As we all know, the court has discretion on the question of costs. Section 51 of the Senior Courts Act 1981 provides that “the costs of and incidental to all proceedings in … the High Court … are in the discretion of the court” and CPR 7.2(1) provides that “proceedings are started when the court issues a claim form”.

The application of these rules was recently considered by Deputy Master Nurse in Webb Resolutions Ltd v Countrywide Surveyors Ltd, a professional negligence claim against the defendant surveyor. The question for the deputy master was whether the claimant, who had issued but not served the claim form, was liable for the defendant’s costs and, if so, whether those costs should include the pre-action costs.

Background to proceedings being issued (but not served)
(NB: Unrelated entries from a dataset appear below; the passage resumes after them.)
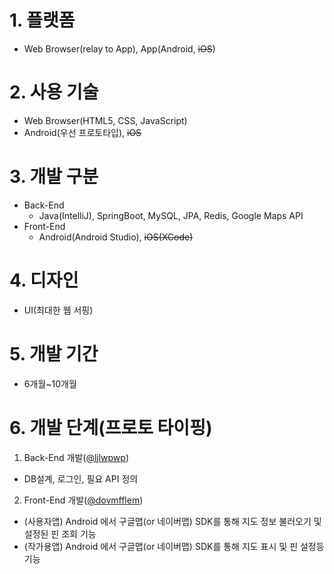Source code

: # 1. 플랫폼
- Web Browser(relay to App), App(Android, <del>iOS</del>)
# 2. 사용 기술
- Web Browser(HTML5, CSS, JavaScript)
- Android(우선 프로토타입), <del>iOS</del>
# 3. 개발 구분
- Back-End 
  - Java(IntelliJ), SpringBoot, MySQL, JPA, Redis, Google Maps API
- Front-End
  - Android(Android Studio), <del>iOS(XCode)</del>
# 4. 디자인
- UI(최대한 웹 서핑)
# 5. 개발 기간
- 6개월~10개월
# 6. 개발 단계(프로토 타이핑)
1. Back-End 개발([@ljlwpwp](https://github.com/ljlwpwp))
 - DB설계, 로그인, 필요 API 정의
2. Front-End 개발([@dovmfflem](https://github.com/dovmfflem))
 - (사용자앱) Android 에서 구글맵(or 네이버맵) SDK를 통해 지도 정보 불러오기 및 설정된 핀 조회 기능
 - (작가용앱) Android 에서 구글맵(or 네이버맵) SDK를 통해 지도 표시 및 핀 설정등 기능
The claimant alleged that the defendant had overvalued a property by £24,500 and claimed £31,148.04, which included the cost and expense of repossessing and selling the property, plus interest. The claimant sent the defendant a letter of claim in May 2011 in accordance with the Professional Negligence Pre-Action Protocol. Extensive correspondence then passed between the parties’ solicitors, but the defendant did not admit liability. The claim was issued in August 2013, before the limitation period expired on 7 August 2013, but was not served on the defendant. Correspondence continued between the parties’ solicitors, but still the claim form was not served. In September 2014, the defendant, having obtained a copy of the claim form from the court, alleged that there had been a discontinuance by the claimant and made an application for its costs.

Costs liability is triggered by issue of the claim form

Deputy Master Nurse ordered the claimant to pay the defendant’s costs of and incidental to the claim, to be subject to detailed assessment on the standard basis. He also commented that all the expense that followed as a direct consequence of the letter of claim dated 20 May 2011 would be incidental to the claim that was eventually issued. It is clear from the judgment that it is the issue of a claim form that triggers the costs liability and that, once that costs liability has been triggered, it can include the pre-action costs.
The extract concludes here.